You don’t know what you don’t know. Sometimes the situation gets so helpless that they just need direction. And our buyers oftentimes do need more hand-holding. People just need to know there’s help out there. What I always saw in my workshops is, “If you got to pay somebody’s mortgage, it might as well be your own. If you can pay $1,800 a month to rent, you can purchase.”

Also, people think NACA is just for low-income people. People think you have to live in a bad neighborhood. That is so not true. You can go through NACA and be extremely well. NACA does 100% financing, so why spend that money on a downpayment, for example, when you can take it and invest or do something else with it?


What is your advice to a first time home buyer?

Even if I did not work for NACA, I would say to go check out NACA, if nothing else, for that HUD-certified training, because even if they go through that process and they decide they’re not going to go through NACA, they will certainly be on the right track, because they’re going to talk to you about savings. 

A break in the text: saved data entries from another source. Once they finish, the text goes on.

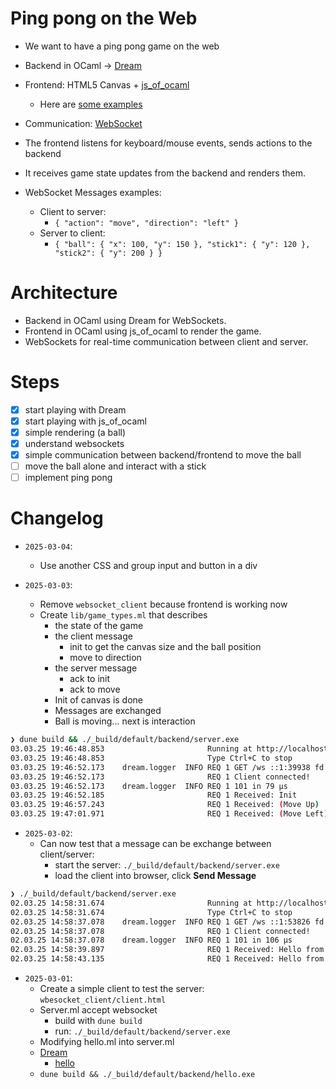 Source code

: # Ping pong on the Web

- We want to have a ping pong game on the web
- Backend in OCaml -> [Dream](https://aantron.github.io/dream/)
- Frontend: HTML5 Canvas + [js_of_ocaml](https://ocsigen.org/js_of_ocaml/latest/manual/overview)
  - Here are [some examples](https://github.com/ocsigen/js_of_ocaml/blob/master/examples)
- Communication: [WebSocket](https://developer.mozilla.org/en-US/docs/Web/API/WebSocket)

- The frontend listens for keyboard/mouse events, sends actions to the backend
- It receives game state updates from the backend and renders them.

- WebSocket Messages examples:
  - Client to server:
    - `{ "action": "move", "direction": "left" }`
  - Server to client:
    - `{ "ball": { "x": 100, "y": 150 }, "stick1": { "y": 120 }, "stick2": { "y": 200 } }`

# Architecture

- Backend in OCaml using Dream for WebSockets.
- Frontend in OCaml using js_of_ocaml to render the game.
- WebSockets for real-time communication between client and server.

# Steps

- [x] start playing with Dream
- [x] start playing with js_of_ocaml
- [x] simple rendering (a ball)
- [x] understand websockets
- [x] simple communication between backend/frontend to move the ball
- [ ] move the ball alone and interact with a stick
- [ ] implement ping pong

# Changelog

- `2025-03-04`:
    - Use another CSS and group input and button in a div

- `2025-03-03`:
    - Remove `websocket_client` because frontend is working now
    - Create `lib/game_types.ml` that describes
      - the state of the game
      - the client message
        - init to get the canvas size and the ball position
        - move to direction
      - the server message
        - ack to init
        - ack to move
      - Init of canvas is done
      - Messages are exchanged
      - Ball is moving... next is interaction
```sh
❯ dune build && ./_build/default/backend/server.exe
03.03.25 19:46:48.853                       Running at http://localhost:8080
03.03.25 19:46:48.853                       Type Ctrl+C to stop
03.03.25 19:46:52.173    dream.logger  INFO REQ 1 GET /ws ::1:39938 fd 6 Mozilla/5.0 (X11; Linux x86_64; rv:128.0) Gecko/20100101 Firefox/128.0
03.03.25 19:46:52.173                       REQ 1 Client connected!
03.03.25 19:46:52.173    dream.logger  INFO REQ 1 101 in 79 μs
03.03.25 19:46:52.185                       REQ 1 Received: Init
03.03.25 19:46:57.243                       REQ 1 Received: (Move Up)
03.03.25 19:47:01.971                       REQ 1 Received: (Move Left)
```

- `2025-03-02`:
    - Can now test that a message can be exchange between client/server:
      - start the server: `./_build/default/backend/server.exe`
      - load the client into browser, click **Send Message**
```sh
❯ ./_build/default/backend/server.exe
02.03.25 14:58:31.674                       Running at http://localhost:8080
02.03.25 14:58:31.674                       Type Ctrl+C to stop
02.03.25 14:58:37.078    dream.logger  INFO REQ 1 GET /ws ::1:53826 fd 6 Mozilla/5.0 (X11; Linux x86_64; rv:128.0) Gecko/20100101 Firefox/128.0
02.03.25 14:58:37.078                       REQ 1 Client connected!
02.03.25 14:58:37.078    dream.logger  INFO REQ 1 101 in 106 μs
02.03.25 14:58:39.897                       REQ 1 Received: Hello from client!
02.03.25 14:58:43.135                       REQ 1 Received: Hello from client!
```

- `2025-03-01`:
    - Create a simple client to test the server: `wbesocket_client/client.html`
    - Server.ml accept websocket
      - build with `dune build`
      - run: `./_build/default/backend/server.exe`
    - Modifying hello.ml into server.ml
    - [Dream](https://aantron.github.io/dream/)
      - [hello](https://aantron.github.io/dream/)
    - `dune build && ./_build/default/backend/hello.exe`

Oftentimes, your first home, your first property purchase is not your dream one. But you got to start somewhere. Stop maxing those credit cards out. You need to probably start to prepare yourself six months to a year before you’re preparing yourself. A lot of times, we have to change our spending habits, because when we use our debit cards and credit cards, they make it so much easier to spend money that you don’t have because it’s just a swipe. And when you’re in the process of buying a house, those are things you got to control — the swipes — because you don’t really realize sometimes how much you spent.